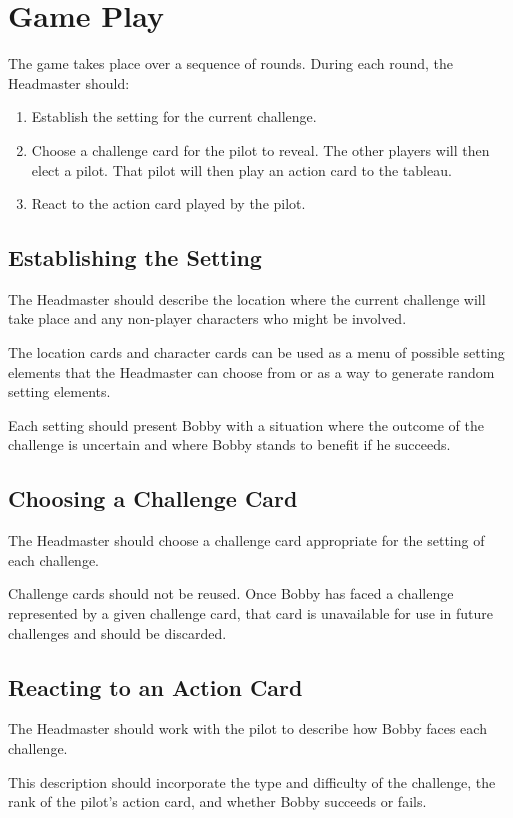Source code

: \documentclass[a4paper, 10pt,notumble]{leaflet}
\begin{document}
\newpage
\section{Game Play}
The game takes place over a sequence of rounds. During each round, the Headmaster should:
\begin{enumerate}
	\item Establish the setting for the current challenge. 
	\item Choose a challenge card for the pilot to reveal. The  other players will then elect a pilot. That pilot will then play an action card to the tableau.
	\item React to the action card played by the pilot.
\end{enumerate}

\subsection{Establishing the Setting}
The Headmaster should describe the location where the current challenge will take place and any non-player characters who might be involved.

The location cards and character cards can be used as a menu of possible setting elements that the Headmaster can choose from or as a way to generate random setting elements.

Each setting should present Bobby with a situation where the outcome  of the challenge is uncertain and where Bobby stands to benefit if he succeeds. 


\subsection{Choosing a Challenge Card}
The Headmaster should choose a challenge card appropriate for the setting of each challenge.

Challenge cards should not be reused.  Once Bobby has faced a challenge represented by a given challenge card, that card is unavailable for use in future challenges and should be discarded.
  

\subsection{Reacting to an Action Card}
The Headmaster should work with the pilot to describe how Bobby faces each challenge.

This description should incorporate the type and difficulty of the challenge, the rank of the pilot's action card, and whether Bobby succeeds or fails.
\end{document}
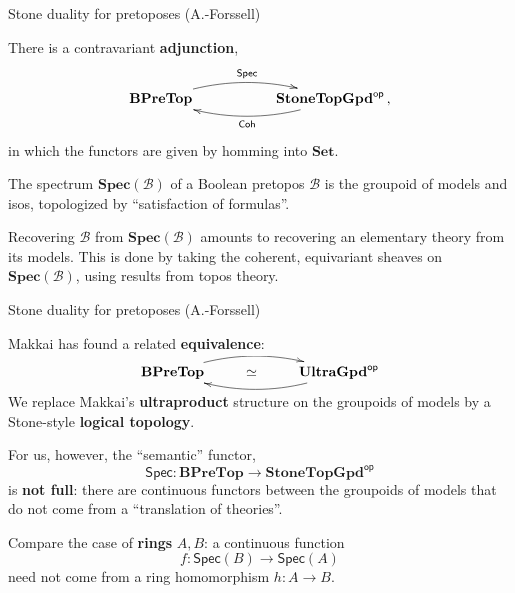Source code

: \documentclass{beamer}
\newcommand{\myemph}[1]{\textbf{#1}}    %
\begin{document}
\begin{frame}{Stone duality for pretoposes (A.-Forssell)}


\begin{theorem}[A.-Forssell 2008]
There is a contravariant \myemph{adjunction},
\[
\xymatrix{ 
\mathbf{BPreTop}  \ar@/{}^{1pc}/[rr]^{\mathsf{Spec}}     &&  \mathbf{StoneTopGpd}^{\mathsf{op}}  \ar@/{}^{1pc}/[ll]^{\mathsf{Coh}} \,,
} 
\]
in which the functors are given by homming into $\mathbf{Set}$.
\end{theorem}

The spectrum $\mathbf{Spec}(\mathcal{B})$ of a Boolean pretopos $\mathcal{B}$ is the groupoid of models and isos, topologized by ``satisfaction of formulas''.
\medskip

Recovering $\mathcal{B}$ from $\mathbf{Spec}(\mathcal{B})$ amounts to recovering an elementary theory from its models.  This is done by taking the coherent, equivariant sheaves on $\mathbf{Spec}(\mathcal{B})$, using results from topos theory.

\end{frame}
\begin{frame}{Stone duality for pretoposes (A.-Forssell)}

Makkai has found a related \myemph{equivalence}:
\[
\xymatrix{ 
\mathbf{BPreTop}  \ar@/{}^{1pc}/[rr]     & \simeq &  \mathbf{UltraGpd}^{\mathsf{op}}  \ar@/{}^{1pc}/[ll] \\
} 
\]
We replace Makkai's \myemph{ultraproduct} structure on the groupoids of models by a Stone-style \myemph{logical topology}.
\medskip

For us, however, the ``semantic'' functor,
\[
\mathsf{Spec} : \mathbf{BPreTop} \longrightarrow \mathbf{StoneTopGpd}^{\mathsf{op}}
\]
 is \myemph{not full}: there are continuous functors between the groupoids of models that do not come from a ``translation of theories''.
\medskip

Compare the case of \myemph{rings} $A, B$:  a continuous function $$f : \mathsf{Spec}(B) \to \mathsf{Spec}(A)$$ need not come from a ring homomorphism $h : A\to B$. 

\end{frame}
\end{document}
_ _ _ _ _
### To do:
Tally up the lines of the listing containing the word "mathcal". Give only the total.

### Written response:
2